- [WORK TO BE COMPLETED]:
Copy each line containing the word "greet" from the records that follow, please.

- [RECORDS]:
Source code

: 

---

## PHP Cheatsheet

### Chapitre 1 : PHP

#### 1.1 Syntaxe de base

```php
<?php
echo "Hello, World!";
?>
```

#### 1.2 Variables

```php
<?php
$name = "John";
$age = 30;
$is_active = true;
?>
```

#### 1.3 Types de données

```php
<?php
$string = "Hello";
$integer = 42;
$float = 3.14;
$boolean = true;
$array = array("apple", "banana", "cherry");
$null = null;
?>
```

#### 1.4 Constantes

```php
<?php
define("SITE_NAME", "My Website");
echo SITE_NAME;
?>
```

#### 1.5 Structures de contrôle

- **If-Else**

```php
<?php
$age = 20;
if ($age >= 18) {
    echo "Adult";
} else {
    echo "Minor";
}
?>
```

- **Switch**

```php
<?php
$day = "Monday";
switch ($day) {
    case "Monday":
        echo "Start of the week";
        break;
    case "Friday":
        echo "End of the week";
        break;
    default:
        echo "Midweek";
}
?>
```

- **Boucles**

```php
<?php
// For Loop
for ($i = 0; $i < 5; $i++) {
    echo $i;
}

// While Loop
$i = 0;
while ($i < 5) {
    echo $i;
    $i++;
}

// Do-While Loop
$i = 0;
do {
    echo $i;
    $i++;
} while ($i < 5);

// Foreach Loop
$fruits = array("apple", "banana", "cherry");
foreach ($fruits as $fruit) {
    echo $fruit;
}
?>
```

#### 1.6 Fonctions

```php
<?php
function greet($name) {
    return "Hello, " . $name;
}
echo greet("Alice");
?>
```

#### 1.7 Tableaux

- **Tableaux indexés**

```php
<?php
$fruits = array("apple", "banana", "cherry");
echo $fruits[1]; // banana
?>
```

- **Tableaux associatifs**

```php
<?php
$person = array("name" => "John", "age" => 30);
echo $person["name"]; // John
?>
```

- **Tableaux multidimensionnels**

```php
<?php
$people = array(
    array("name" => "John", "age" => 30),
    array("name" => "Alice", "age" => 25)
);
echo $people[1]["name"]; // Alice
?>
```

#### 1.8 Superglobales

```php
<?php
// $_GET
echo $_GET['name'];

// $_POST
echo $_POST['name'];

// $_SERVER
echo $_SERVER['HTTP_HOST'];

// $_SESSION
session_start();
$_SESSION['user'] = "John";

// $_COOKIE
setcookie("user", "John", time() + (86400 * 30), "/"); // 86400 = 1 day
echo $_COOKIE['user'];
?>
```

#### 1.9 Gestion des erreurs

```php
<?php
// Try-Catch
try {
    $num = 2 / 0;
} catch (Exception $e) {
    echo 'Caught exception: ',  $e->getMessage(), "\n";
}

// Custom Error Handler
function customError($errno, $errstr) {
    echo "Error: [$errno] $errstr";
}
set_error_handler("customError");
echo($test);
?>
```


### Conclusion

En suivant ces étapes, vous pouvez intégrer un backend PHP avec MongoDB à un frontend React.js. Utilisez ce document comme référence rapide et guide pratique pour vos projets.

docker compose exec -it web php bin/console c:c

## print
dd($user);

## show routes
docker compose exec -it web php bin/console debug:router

- [RESULT OF THE TASK]:
function greet($name) {
echo greet("Alice");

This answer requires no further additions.